#### Supplied entries ####

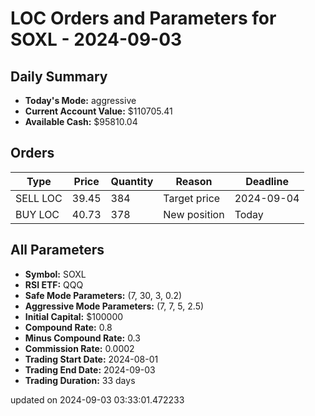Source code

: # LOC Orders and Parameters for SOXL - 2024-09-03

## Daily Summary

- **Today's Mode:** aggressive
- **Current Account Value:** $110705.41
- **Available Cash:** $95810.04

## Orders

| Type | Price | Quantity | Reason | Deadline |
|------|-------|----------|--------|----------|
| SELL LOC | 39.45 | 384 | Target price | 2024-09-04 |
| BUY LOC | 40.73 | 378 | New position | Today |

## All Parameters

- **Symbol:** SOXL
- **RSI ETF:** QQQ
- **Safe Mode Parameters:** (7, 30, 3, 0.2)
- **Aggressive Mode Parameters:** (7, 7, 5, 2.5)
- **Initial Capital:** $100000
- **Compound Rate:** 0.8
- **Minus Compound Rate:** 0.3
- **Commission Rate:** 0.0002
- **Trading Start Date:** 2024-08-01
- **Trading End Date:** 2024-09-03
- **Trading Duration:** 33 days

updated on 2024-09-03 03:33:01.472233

####
#### Supplied entries ####

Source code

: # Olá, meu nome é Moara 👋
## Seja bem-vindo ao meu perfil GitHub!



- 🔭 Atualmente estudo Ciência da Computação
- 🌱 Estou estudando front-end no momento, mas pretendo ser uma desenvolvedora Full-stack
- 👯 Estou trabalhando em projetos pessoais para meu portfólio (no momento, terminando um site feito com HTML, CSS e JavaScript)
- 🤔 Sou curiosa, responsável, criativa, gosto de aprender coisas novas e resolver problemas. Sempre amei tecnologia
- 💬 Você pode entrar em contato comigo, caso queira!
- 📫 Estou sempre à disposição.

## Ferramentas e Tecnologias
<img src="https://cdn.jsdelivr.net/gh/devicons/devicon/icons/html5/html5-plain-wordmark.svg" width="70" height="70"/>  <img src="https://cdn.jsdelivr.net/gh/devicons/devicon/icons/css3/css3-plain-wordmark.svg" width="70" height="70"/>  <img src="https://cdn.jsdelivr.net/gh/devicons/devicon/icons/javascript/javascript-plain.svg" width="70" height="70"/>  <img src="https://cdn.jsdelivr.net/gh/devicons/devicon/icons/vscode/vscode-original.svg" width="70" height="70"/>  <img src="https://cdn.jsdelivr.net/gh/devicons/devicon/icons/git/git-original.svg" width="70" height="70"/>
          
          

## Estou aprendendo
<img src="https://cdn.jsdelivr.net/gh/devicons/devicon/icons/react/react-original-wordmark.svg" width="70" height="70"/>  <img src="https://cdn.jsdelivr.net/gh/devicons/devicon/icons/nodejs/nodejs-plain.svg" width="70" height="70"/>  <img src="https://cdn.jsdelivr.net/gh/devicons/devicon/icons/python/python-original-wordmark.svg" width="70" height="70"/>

####

## [Exercise]
Go through the records and pull out each line that includes the word "Trading".

## [Answer to the problem]
- **Trading Start Date:** 2024-08-01
- **Trading End Date:** 2024-09-03
- **Trading Duration:** 33 days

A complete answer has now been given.